Date de publication 07-03-2024
Auteur Mathilde Personnic

En émettant un chèque, le débiteur transmet au bénéficiaire la propriété de la provision. En raison du principe de l'irrévocabilité de la provision, l'opposition au paiement d'un chèque est en principe interdite sauf cas limitativement énumérés par la loi.

L’article L.131-35 du Code monétaire et financier dispose que :

« Le tiré doit payer même après l'expiration du délai de présentation. Il doit aussi payer même si le chèque a été émis en violation de l'injonction prévue à l'article L. 131-73 ou de l'interdiction prévue au deuxième alinéa de l'article L. 163-6.

Il n'est admis d'opposition au paiement par chèque qu'en cas de perte, de vol ou d'utilisation frauduleuse du chèque, de procédure de sauvegarde, de redressement ou de liquidation judiciaires du porteur.

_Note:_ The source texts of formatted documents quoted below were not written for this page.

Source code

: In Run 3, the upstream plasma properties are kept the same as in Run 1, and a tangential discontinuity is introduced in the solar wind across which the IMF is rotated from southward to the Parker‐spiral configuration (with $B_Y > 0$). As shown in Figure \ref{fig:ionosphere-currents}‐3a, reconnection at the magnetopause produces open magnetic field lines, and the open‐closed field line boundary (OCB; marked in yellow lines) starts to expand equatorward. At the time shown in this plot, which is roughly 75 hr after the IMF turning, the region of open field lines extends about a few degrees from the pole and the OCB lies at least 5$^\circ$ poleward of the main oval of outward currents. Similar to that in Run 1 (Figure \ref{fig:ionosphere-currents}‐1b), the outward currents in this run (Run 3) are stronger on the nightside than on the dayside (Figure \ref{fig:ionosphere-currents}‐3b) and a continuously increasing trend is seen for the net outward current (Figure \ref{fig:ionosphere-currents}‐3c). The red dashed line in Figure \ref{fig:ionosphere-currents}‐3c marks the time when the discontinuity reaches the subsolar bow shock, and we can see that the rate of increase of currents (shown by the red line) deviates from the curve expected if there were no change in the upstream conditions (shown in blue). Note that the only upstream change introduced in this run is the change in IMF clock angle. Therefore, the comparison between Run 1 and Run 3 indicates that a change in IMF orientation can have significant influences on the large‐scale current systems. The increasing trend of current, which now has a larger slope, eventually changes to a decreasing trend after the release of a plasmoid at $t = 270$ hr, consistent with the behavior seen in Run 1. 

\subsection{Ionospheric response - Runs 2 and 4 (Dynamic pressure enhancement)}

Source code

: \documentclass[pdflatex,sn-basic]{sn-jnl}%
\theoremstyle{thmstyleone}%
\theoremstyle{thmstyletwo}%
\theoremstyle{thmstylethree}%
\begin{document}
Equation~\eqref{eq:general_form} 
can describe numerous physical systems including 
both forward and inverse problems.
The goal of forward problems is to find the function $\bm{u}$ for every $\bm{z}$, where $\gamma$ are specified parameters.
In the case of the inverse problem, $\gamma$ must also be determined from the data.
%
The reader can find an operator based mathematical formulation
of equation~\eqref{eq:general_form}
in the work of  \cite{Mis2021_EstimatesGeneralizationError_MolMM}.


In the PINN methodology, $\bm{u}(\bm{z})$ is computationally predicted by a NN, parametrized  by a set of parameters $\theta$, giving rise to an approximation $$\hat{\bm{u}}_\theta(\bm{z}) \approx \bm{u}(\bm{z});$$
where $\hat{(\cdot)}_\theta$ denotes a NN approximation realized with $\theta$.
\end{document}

Le tireur doit immédiatement confirmer son opposition par écrit, quel que soit le support de cet écrit.

Tout banquier doit informer par écrit les titulaires de compte des sanctions encourues en cas d'opposition fondée sur une autre cause que celles prévues au présent article.

Si, malgré cette défense, le tireur fait une opposition pour d'autres causes, le juge des référés, même dans le cas où une instance au principal est engagée, doit, sur la demande du porteur, ordonner la mainlevée de l'opposition. »

Quatre précisions :

  • L’opposition n'est admise par notre droit que pour des motifs précis, en l'occurrence « qu'en cas de perte, de vol ou d'utilisation frauduleuse du chèque, de procédure de sauvegarde, de redressement ou de liquidation judiciaires du porteur ». Aucun autre motif ne saurait la justifier, de sorte que le Juge prononcera une telle mainlevée, chaque fois que le motif de l'opposition n'est pas l'un des motifs légaux admissibles.
  • La Cour de cassation a eu l’occasion de rappeler par un arrêt de la Chambre commerciale économique et financière du 5 Décembre que ce texte attribue une compétence en la matière qu'au seul juge des référés. Il n'est donc pas question de reconnaître un pouvoir concurrent, à l'égard de la procédure de mainlevée, à une autre juridiction.
  • L'action en mainlevée demeure encadrée par un délai. La loi étant taisante sur ce point, la jurisprudence est venue préciser que le bénéficiaire d'un chèque ne pouvait agir en mainlevée de l'opposition que jusqu'à la prescription de l'action contre le tiré, c'est-à-dire dans le délai d'un an prévu par l'article L. 131- 59, alinéa 2 du Code monétaire et financier.
  • L'opposition illicite par une personne physique constitue un délit puni de 5 ans d'emprisonnement et 375.000 € d'amende, ainsi que la peine complémentaire d'interdiction d'émettre des chèques pour une durée de 1 à 5 ans. Lorsque le délit est commis par une personne morale, celle-ci encoure une peine d'amende de 1.875 000 €.